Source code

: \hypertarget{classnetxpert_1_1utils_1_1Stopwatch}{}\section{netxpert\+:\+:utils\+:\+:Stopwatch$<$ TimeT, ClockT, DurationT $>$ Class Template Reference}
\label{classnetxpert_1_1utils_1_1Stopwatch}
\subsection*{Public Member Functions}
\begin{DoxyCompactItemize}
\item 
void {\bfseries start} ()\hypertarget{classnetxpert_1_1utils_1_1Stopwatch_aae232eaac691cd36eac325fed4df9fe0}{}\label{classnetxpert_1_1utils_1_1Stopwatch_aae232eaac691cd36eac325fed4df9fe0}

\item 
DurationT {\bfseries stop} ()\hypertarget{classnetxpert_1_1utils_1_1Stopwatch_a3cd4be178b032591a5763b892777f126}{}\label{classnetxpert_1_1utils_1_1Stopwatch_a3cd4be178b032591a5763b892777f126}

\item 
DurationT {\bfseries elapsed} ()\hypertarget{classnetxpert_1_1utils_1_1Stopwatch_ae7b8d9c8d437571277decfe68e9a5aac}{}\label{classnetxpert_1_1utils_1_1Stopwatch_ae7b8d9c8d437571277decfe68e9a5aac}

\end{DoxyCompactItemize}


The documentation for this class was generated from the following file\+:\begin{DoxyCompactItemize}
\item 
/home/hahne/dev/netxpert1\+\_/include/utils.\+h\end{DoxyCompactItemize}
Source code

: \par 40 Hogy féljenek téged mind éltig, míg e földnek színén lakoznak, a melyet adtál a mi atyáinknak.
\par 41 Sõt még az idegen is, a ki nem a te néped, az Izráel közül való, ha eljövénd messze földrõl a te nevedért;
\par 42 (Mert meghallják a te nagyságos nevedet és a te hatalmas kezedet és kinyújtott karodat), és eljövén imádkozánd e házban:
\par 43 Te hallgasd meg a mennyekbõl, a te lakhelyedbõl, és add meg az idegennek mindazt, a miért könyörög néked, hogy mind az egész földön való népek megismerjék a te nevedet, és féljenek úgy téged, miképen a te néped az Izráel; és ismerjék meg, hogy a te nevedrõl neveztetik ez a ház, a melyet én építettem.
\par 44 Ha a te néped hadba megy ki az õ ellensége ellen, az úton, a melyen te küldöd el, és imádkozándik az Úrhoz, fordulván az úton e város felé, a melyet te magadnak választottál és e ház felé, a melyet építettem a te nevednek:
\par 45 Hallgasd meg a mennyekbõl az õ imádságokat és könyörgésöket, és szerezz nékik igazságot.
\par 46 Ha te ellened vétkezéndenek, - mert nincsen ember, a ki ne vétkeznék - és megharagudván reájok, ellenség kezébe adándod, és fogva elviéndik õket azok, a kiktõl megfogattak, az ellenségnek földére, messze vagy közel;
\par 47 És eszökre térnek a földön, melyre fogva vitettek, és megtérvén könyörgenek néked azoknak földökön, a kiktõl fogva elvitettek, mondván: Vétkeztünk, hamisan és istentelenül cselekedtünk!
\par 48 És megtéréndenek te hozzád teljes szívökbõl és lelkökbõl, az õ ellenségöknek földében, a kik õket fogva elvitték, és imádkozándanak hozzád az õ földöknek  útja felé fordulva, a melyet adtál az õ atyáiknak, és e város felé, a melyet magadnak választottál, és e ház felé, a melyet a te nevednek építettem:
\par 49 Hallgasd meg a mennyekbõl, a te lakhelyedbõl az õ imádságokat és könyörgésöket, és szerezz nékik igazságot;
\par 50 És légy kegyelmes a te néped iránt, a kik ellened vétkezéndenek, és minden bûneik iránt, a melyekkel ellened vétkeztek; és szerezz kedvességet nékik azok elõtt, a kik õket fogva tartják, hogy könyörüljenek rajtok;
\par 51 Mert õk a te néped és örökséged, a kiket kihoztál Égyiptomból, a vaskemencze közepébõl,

:::::

• What is being asked: Would you state how many lines of the data above hold the string "begin"? Reply with the number alone.

• Solution below: 2